Oct 2 (Reuters) - A federal panel may tag American International Group Inc as "too big to fail," a move the company has been expecting and one that would sharply increase regulatory oversight of the government-rescued insurer.

AIG said on Tuesday that the Financial Stability Oversight Council had said it may designate the company as a "systemically important financial institution," or SIFI, under the Dodd-Frank reform laws.

The FSOC is charged with identifying banks and nonbank institutions that are so large or otherwise so important that their collapse could have repercussions across the economy. It has now moved AIG to the so-called Stage 3 review process for nonbank SIFIs.
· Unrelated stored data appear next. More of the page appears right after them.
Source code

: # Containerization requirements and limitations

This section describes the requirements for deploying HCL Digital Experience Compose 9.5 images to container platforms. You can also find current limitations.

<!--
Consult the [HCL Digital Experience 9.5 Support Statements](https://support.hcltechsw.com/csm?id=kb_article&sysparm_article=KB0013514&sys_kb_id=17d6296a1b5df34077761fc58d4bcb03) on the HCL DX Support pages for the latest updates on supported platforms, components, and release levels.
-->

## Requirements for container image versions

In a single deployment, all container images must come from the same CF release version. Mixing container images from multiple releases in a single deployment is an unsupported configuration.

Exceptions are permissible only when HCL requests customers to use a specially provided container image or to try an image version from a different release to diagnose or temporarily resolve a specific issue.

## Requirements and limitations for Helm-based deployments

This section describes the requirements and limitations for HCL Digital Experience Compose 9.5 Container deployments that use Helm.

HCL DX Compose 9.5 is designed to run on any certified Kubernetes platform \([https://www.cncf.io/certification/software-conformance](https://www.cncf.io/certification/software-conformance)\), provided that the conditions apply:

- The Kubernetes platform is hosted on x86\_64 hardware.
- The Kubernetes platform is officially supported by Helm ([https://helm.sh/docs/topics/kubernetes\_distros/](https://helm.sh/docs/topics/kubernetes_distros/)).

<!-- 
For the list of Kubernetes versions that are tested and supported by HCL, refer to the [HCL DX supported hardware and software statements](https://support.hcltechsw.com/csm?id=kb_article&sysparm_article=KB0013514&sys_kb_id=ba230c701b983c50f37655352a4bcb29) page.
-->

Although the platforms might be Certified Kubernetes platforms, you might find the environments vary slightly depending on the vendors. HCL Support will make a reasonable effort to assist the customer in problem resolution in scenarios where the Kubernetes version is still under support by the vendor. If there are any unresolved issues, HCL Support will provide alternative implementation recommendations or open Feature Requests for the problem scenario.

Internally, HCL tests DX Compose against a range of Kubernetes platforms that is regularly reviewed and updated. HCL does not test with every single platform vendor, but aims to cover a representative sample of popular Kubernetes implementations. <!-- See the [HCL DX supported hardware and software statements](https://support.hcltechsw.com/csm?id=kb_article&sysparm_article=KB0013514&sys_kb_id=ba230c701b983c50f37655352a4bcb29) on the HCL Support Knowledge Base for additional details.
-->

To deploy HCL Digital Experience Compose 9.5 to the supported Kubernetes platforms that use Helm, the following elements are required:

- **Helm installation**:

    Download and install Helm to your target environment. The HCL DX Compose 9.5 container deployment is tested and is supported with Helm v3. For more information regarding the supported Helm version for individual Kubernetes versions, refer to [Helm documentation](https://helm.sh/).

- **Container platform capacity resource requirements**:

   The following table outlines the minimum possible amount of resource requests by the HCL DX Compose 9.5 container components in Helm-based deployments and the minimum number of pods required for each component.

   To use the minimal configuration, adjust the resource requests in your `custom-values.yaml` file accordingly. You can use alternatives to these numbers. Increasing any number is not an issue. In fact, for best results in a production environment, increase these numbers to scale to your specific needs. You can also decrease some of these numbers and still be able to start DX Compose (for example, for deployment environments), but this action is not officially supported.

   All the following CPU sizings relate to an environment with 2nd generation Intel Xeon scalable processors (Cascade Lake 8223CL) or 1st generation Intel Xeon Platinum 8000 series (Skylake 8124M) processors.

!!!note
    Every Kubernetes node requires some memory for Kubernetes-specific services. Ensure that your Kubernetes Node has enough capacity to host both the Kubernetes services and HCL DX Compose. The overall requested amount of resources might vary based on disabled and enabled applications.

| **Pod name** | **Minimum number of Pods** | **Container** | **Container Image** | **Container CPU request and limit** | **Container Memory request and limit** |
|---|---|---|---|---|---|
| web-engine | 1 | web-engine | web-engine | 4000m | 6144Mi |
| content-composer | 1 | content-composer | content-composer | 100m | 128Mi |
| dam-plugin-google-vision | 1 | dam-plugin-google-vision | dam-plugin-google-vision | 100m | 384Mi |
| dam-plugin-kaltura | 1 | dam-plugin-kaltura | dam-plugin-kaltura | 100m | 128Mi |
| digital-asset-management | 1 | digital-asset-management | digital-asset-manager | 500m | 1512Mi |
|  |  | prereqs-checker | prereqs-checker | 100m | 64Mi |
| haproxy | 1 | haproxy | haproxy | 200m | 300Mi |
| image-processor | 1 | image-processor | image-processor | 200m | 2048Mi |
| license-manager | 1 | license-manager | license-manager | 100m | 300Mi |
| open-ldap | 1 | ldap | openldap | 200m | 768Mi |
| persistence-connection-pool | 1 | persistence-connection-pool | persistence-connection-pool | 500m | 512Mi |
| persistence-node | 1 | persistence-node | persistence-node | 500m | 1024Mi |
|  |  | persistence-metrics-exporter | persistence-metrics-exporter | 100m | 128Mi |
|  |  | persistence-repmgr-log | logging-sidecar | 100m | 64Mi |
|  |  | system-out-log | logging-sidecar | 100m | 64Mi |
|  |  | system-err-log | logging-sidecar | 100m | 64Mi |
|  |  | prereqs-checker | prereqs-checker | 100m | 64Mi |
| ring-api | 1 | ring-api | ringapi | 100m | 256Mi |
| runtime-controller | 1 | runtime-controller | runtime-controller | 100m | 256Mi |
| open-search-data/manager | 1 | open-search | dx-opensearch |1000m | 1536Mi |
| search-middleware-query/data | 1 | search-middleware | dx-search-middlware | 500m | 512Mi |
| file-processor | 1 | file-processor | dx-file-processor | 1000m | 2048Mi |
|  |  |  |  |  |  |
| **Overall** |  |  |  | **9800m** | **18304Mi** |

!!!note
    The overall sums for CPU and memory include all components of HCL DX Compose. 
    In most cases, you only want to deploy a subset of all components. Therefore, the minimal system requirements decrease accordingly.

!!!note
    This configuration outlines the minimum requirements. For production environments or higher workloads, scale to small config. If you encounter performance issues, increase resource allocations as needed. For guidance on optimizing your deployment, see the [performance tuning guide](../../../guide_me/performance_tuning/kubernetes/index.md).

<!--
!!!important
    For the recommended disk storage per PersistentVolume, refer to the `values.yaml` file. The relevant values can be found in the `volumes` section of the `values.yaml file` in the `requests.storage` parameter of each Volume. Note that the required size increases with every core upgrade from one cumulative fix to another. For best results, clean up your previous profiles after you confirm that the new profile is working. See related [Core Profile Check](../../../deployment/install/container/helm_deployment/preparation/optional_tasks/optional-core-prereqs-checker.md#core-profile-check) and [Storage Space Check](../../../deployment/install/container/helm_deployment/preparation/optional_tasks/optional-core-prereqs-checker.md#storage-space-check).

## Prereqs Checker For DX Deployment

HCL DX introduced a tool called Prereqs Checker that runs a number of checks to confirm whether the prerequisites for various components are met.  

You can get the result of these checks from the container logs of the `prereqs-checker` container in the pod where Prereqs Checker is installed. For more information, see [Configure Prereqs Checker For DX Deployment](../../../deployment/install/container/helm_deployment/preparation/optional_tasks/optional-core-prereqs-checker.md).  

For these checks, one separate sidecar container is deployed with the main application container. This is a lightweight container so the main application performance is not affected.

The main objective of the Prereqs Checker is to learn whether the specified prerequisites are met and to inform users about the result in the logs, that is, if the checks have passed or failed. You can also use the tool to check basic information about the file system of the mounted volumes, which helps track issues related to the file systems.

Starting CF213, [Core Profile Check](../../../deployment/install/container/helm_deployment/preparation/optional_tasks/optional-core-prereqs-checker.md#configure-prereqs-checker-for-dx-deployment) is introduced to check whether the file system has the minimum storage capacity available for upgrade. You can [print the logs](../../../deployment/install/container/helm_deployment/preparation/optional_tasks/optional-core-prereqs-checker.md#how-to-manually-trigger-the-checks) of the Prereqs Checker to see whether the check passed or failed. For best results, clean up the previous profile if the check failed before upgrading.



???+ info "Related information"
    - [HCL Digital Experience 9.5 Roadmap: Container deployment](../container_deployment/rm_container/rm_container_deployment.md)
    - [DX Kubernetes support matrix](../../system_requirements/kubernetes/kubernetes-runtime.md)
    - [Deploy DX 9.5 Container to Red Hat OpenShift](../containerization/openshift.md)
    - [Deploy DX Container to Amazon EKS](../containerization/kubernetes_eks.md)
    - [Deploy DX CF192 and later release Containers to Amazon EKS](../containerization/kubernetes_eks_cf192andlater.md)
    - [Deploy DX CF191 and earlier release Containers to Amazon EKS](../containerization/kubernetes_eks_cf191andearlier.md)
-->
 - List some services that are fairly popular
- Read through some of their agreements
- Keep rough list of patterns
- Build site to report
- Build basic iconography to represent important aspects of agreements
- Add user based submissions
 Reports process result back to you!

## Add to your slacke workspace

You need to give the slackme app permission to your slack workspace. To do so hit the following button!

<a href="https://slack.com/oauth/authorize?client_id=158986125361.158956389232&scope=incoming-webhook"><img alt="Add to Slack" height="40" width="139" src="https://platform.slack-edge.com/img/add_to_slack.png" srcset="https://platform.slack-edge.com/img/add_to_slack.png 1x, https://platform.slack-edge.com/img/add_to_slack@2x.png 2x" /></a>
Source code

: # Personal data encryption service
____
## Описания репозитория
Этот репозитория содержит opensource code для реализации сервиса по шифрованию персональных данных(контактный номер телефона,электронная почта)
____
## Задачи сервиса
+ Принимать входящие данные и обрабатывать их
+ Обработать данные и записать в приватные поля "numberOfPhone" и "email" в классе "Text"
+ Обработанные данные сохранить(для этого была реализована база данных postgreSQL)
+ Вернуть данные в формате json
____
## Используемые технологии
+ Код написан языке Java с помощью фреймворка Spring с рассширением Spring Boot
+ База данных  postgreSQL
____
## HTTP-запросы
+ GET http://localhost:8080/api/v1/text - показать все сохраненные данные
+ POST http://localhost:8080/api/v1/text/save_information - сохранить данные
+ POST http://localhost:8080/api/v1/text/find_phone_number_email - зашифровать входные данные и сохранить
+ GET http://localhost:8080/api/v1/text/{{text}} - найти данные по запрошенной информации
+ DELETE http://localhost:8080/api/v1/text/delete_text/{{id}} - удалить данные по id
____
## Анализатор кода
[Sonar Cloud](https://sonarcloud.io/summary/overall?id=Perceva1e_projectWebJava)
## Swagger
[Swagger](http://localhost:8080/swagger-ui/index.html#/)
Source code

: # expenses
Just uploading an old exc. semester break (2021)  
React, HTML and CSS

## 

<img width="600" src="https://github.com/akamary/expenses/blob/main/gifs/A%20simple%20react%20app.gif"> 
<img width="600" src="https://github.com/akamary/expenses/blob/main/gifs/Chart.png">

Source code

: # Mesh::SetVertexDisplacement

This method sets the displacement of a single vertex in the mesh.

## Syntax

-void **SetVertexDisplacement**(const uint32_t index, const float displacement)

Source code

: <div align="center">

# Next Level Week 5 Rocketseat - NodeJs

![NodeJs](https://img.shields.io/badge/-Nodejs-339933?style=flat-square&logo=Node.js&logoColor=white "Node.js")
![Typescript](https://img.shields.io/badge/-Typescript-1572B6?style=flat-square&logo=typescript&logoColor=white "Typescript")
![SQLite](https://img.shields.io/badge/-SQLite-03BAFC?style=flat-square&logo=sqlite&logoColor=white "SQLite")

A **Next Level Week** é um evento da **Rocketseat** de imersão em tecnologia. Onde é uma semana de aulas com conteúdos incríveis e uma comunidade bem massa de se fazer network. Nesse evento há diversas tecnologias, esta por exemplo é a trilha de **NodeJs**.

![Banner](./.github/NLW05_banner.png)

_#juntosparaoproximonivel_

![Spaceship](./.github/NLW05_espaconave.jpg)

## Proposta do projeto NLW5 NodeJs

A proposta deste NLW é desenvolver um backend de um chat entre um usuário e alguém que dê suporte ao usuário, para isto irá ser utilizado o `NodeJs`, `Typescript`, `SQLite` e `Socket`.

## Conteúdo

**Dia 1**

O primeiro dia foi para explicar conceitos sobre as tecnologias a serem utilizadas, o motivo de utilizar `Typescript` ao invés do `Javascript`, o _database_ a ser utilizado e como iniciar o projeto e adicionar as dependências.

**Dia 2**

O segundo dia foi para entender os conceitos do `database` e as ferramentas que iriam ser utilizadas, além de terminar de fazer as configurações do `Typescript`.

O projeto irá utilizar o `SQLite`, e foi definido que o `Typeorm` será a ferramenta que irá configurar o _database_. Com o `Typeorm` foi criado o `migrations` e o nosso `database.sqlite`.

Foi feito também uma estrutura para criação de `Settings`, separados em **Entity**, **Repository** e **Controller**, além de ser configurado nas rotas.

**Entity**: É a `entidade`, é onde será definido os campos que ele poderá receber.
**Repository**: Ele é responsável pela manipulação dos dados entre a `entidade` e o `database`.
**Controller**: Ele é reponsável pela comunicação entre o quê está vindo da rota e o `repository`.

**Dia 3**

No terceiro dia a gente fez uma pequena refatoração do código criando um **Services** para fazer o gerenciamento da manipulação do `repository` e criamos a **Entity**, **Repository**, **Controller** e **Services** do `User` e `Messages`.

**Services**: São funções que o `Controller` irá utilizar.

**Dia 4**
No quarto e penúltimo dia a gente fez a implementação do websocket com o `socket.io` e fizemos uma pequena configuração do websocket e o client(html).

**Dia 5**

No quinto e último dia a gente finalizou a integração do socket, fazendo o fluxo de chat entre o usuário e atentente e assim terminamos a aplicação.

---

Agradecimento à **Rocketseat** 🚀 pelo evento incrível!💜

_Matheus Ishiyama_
In the third stage, the council looks for factors that would "mitigate or aggravate" a company's potential to cause harm, including its "resolvability, the opacity of its operations, its complexity, and the extent and nature of its existing regulatory scrutiny," according to final rules adopted earlier this year.

AIG, which received a $182 billion bailout after nearly failing four years ago, has said repeatedly that it fully expects to be tagged by the FSOC and that it has been preparing itself accordingly.

In its second-quarter financial report, AIG said it was large enough to meet at least the beginning criteria for an FSOC review, although it could not predict the outcomes of the second- or third-stage reviews.

For much of the period since the rescue, the company did not have a primary regulator. If the company is ultimately designated by the council, the Federal Reserve would assume that role.

Shares of AIG were up 0.8 percent at $33.54 in early trading. Early last month, the U.S. Treasury sold more than $20 billion of AIG stock at $32.50 per share, reducing its ownership in the company to 15.9 percent.